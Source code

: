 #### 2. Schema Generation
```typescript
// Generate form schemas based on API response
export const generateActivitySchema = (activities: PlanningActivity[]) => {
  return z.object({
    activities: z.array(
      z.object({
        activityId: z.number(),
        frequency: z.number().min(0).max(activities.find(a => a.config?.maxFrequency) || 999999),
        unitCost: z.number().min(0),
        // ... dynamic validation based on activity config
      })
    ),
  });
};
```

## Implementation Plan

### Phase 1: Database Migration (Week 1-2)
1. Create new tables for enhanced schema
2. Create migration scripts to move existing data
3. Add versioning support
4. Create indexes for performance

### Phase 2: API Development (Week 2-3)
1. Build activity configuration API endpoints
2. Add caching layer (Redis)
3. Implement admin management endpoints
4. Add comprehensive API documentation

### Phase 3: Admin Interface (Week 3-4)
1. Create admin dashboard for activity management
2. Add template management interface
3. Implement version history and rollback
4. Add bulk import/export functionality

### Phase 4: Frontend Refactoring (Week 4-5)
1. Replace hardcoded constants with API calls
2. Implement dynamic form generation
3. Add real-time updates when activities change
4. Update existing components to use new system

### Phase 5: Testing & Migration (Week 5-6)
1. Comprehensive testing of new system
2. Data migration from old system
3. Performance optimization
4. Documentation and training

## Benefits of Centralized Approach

######

* Your assignment: Set down exactly the lines from the start of the records to the line with "3. Add versioning support". Include that line, and add nothing more.

* Written solution:
Source code

: #### 2. Schema Generation
```typescript
// Generate form schemas based on API response
export const generateActivitySchema = (activities: PlanningActivity[]) => {
  return z.object({
    activities: z.array(
      z.object({
        activityId: z.number(),
        frequency: z.number().min(0).max(activities.find(a => a.config?.maxFrequency) || 999999),
        unitCost: z.number().min(0),
        // ... dynamic validation based on activity config
      })
    ),
  });
};
```

## Implementation Plan

### Phase 1: Database Migration (Week 1-2)
1. Create new tables for enhanced schema
2. Create migration scripts to move existing data
3. Add versioning support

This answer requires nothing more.